As a real-time product, HUMAN has strict SLAs in terms of response time and availability. Our scale makes this challenging. We have dozens of zones in nine different regions around the world, hundreds of thousands of payloads processed per second and more than 200 services deployed every day. In our previous blogs, we discussed how we monitor all of these services and ensure we are meeting SLAs.
Today, we want to focus on another field in the world of monitoring: alerts. Alerts have been known to wake you up at night just as you have reached the ultimate sleep cycle. Over the years, we have learned how to manage alerts rather than being managed by alerts. In addition to system stability, employee satisfaction and productivity are directly linked to how many alerts they get during their shift. We want our employees to sleep well at night. Here are a few tips to achieve it.
Measure your alerts
Visibility of alerts is the most important thing when it comes to alerts. Each R&D group has its own dashboard showing the number of alerts triggered for the working hours (8:00am-6:00pm), evening hours (6:00pm-12:00am), night hours (12:00am-8:00am) and weekend hours. This dashboard also shows which service triggered these alerts. Our goal is to bring the alerts in all of these levels to zero.
We treat each timeblock differently. For example, alerts during working hours are most often a result of production changes or deployments. On the other hand, alerts during night hours are mostly not a result of deployment changes. Also, If an alert is triggered overnight, it means someone was awakened to deal with the alert, which may impact their productivity the day after.
We review alert data at two points:
- Every morning to make sure the issues from the previous day were fixed and the chances of retriggers are low
- Every week to see the overall trend of all alerts over the last few weeks
Most of the on-call and alert management tools have the data that you can pull and use for your needs. If you want visibility for other tools that aren't necessarily your on-call tool, you can use products like alertmanager2es.
Alerts only when necessary
This may sound trivial, but it's very important. Our natural tendency is to be alerted when something is not working. However, something that does not work is not necessarily a violation of the SLA. Asynchronous pipelines are a classic example. There, you can afford some data lag when things are temporarily not working and self-recover.
Superfluous alerts can fatigue team members and cause them to ignore the alerts. Then, when a real alert arrives, it might not be handled properly. We recommend defining the SLA for each service and creating alerts against this SLA only. The remaining cases can be handled by low to medium level alerts that are sent to your monitoring service and are observed offline by a defined routine.

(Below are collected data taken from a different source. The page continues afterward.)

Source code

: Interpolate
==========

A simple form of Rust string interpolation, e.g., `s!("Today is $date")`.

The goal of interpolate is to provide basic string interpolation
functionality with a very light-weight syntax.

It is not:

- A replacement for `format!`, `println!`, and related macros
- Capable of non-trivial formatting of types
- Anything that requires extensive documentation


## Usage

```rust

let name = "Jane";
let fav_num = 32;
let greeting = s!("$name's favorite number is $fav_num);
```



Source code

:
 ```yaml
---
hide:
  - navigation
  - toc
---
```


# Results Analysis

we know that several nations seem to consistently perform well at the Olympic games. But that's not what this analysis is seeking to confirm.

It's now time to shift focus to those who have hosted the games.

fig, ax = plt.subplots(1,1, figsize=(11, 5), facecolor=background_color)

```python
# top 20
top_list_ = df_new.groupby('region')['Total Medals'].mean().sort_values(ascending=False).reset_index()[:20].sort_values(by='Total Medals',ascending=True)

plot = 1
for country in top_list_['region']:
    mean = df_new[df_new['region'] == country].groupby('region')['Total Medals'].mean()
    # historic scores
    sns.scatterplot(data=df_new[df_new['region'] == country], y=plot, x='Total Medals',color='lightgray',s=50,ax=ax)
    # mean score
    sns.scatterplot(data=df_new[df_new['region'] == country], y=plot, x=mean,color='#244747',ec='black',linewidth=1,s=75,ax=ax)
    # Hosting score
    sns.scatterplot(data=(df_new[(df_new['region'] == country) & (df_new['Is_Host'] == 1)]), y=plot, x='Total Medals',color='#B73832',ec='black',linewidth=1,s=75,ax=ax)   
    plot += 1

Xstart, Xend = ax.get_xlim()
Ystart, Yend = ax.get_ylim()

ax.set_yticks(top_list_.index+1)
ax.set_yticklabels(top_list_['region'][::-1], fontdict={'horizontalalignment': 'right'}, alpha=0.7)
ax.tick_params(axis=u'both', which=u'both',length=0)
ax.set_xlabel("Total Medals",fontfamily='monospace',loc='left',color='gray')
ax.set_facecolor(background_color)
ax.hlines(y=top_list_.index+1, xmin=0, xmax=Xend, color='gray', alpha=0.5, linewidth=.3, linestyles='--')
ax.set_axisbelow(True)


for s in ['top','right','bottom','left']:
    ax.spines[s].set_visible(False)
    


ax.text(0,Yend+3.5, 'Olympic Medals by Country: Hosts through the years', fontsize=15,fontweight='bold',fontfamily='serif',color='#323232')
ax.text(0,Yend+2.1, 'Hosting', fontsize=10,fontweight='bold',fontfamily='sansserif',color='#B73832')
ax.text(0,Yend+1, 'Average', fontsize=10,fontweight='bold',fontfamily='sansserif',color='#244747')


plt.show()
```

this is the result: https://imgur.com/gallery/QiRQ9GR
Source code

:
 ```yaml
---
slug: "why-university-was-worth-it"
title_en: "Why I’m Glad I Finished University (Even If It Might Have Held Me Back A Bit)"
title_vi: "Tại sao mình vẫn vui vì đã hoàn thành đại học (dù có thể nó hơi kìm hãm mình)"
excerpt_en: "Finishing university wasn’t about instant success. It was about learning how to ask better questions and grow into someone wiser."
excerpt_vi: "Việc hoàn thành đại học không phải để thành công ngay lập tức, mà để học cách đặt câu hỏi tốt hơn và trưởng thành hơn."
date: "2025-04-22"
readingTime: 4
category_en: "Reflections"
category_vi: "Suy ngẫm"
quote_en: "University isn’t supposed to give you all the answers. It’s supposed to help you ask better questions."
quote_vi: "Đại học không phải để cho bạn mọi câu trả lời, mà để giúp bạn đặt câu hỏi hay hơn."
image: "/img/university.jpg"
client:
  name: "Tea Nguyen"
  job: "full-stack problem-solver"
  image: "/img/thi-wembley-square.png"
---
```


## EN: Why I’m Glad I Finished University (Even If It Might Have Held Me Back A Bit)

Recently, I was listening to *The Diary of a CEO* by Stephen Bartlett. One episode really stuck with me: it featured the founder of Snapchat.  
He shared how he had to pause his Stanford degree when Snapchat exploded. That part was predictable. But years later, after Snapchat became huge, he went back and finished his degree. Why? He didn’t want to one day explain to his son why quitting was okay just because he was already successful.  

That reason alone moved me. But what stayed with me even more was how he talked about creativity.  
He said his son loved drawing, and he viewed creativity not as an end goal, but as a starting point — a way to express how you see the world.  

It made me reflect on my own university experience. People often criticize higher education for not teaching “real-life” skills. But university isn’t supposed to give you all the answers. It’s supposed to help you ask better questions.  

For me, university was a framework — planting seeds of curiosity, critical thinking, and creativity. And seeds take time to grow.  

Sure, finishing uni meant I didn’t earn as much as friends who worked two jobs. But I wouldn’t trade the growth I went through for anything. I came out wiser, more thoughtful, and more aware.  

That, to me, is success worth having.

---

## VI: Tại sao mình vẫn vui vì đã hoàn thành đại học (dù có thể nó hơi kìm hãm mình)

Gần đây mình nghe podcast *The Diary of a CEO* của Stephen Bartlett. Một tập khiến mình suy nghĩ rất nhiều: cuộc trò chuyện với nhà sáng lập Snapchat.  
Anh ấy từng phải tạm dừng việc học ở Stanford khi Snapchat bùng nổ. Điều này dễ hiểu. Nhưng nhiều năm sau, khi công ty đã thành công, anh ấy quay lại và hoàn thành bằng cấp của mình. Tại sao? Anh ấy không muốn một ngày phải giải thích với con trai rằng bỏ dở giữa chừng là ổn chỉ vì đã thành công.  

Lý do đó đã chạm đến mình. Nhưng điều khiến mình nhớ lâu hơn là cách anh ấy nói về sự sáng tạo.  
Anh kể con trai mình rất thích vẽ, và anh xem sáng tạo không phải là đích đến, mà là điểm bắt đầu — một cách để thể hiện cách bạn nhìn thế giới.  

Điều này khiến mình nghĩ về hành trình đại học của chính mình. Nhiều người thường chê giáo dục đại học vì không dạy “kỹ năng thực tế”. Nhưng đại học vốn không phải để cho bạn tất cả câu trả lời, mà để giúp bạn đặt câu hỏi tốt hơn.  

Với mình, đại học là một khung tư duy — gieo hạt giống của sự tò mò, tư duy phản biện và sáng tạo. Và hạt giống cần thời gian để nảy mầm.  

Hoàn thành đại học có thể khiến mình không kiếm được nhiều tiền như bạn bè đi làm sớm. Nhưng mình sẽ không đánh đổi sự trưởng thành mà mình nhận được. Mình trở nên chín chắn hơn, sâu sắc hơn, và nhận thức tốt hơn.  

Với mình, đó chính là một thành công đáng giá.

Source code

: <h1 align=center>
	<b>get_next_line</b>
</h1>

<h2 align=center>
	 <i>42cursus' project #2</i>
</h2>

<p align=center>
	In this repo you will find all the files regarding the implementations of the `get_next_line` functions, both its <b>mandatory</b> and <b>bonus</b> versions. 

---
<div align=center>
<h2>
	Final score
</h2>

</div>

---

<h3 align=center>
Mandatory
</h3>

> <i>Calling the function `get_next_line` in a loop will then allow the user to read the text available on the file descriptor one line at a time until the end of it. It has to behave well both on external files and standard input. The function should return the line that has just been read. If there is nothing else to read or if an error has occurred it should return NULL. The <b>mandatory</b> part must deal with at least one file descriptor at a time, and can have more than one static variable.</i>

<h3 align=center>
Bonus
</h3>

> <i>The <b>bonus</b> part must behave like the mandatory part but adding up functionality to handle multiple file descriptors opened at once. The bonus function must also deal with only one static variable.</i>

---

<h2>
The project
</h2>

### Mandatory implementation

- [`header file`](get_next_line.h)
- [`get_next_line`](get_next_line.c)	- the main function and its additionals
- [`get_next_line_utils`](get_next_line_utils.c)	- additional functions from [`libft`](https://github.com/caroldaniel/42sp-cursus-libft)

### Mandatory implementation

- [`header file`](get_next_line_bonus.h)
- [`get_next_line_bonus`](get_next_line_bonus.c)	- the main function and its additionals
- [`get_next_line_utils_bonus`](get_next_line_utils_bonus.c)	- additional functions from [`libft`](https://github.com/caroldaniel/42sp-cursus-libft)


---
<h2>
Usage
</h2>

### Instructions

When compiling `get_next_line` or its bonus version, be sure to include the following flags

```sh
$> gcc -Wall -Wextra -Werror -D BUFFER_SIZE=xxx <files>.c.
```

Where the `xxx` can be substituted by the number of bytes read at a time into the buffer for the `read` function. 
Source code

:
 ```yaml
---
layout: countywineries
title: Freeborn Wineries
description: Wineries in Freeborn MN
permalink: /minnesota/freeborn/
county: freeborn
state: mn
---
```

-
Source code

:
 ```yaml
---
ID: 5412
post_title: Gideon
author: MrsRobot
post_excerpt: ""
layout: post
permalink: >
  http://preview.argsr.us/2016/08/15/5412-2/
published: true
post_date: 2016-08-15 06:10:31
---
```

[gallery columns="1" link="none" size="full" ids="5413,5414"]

Tune your alerts for maintenance period
Maintenance and alerts do not get along. During a maintenance period, you will likely get a batch of false alarms as a result of production changes. You then ACK ALL to prevent your phone from collapsing. The riskiest thing in this act is that you will miss real alerts.
Because of this, we automatically tune our alerts before a known maintenance period. Alerts that may be triggered due to changes in production are silenced, so we can focus on alerts that are more likely to indicate a real issue. This step should be in every maintenance code you write as pre and post steps.
Remediate your alerts automatically
For every alert you receive on your phone, it might make sense to automate it in order to prevent it from occurring again. Most of the time, a simple code can fix things when they are broken. For that, we created an intent in our alert’s handle, Alertmanager, that triggers a simple webhook to our orchestrator. Then, it is simple and easy to integrate remediation code directly to the alerts.
Define your escalation path
Clarifying the path of an escalation is crucial. This path should be documented and the on-call should be aware of it. At HUMAN, we have between two to three tiers of escalations, defined by the level of knowledge and authority that it has to make cross-group decisions.
In case of an issue that involved many teams, we set up a bridge. A bridge should take place verbally on a conference call or in a meeting room, and all stakeholders should be informed on its existence. Make sure that only one person is managing the bridge event. In order to make it easy to trigger this bridge, we have a dedicated group in our on-call management tool.
In summary, writing alerts is the easy part. The hard part is making them effective and avoiding frustrating team members. The concepts mentioned above can help you reduce alert noise and false alarms. They are quite easy to implement, and they send a clear message: we care about your sleep.